# CS 152 Computer Architecture and Engineering CS252 Graduate Computer Architecture

# Lecture 12 – Branch Prediction and Advanced Out-of-Order Superscalars

Chris Fletcher Electrical Engineering and Computer Sciences University of California at Berkeley

https://cwfletcher.github.io/
http://inst.eecs.berkeley.edu/~cs152

## Last Time in Lecture 11

- Phases of instruction execution:
  - Fetch/decode/rename/dispatch/issue/execute/complete/commit
- Data-in-ROB design versus unified physical register design
- Superscalar register renaming

#### **Guest Lecturer Today**

Following slides are from last year's lecture

# **Control-Flow Penalty**

Modern processors may have > 10 pipeline stages between next PC calculation and branch resolution !

How much work is lost if pipeline doesn't follow correct instruction flow?

~ Loop length x pipeline width + buffers



## **Reducing Control-Flow Penalty**

- Software solutions
  - Eliminate branches loop unrolling
    - Increases the run length
  - Reduce resolution time instruction scheduling
    - Compute the branch condition as early as possible (of limited value because branches often in critical path through code)
- Hardware solutions
  - Find something else to do (delay slots)
    - Replaces pipeline bubbles with useful work (requires software cooperation) – quickly see diminishing returns
  - Speculate, i.e., branch prediction
    - Speculative execution of instructions beyond the branch
    - Many advances in accuracy, widely used

# **Branch Prediction**

*Motivation:* 

Branch penalties limit performance of deeply pipelined processors Modern branch predictors have high accuracy (>95%) and can reduce branch penalties significantly

#### Required hardware support:

Prediction structures:

• Branch history tables, branch target buffers, etc.

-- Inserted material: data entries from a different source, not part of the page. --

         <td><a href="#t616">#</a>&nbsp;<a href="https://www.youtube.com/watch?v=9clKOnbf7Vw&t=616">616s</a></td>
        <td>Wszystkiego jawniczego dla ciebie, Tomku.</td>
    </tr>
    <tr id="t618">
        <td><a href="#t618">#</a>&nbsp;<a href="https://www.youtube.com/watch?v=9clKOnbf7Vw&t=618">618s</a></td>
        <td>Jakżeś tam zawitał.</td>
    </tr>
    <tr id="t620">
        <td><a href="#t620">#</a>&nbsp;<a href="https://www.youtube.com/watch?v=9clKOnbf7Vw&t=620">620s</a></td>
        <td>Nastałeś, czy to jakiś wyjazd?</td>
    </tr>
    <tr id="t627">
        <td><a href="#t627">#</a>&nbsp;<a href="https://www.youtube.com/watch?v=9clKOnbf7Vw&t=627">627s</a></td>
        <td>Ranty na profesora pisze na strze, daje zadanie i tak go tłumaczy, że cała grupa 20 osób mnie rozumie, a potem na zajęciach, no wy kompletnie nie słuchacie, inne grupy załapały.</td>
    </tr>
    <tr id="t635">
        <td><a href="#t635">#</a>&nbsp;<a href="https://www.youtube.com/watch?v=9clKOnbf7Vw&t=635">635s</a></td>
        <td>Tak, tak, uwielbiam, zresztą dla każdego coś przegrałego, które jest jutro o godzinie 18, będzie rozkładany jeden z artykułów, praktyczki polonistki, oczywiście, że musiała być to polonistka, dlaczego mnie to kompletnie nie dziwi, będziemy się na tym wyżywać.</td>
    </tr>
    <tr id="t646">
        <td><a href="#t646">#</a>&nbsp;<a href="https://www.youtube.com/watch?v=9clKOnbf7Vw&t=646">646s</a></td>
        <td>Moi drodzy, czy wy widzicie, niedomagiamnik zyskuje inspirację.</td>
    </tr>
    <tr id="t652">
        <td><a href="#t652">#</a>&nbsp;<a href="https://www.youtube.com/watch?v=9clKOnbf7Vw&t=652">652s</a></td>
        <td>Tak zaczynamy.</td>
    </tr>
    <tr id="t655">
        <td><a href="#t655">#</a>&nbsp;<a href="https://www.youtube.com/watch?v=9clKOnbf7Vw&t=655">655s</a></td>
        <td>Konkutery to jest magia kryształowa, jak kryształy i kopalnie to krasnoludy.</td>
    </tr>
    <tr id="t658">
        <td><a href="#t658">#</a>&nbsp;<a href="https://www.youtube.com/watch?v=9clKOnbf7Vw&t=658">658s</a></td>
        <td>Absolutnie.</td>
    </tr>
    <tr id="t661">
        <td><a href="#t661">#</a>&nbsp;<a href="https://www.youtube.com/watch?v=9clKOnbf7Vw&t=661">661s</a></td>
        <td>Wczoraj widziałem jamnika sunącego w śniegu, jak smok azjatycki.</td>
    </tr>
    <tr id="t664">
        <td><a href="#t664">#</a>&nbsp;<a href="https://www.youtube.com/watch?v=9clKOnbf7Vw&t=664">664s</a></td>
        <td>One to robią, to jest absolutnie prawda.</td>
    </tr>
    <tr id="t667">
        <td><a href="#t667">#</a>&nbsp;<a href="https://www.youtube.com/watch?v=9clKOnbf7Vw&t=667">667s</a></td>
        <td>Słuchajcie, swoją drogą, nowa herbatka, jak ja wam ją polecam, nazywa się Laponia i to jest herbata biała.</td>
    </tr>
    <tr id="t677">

#### Mispredict recovery mechanisms:

- Keep result computation separate from commit
- Kill instructions following branch in pipeline
- Restore state to that following branch

#### **Importance of Branch Prediction**

- Consider 4-way superscalar with 8 pipeline stages from fetch to dispatch, and 80-entry ROB, and 3 cycles from issue to branch resolution
- On a mispredict, could throw away 8\*4+(80-1)=111 instructions
- Improving from 90% to 95% prediction accuracy, removes 50% of branch mispredicts
  - If 1/6 instructions are branches, then move from 60 instructions between mispredicts, to 120 instructions between mispredicts

# **Static Branch Prediction**

Overall probability a branch is taken is ~60-70% but:



ISA can attach preferred direction semantics to branches, e.g., Motorola MC88110 bne0 (preferred taken) beq0 (not taken)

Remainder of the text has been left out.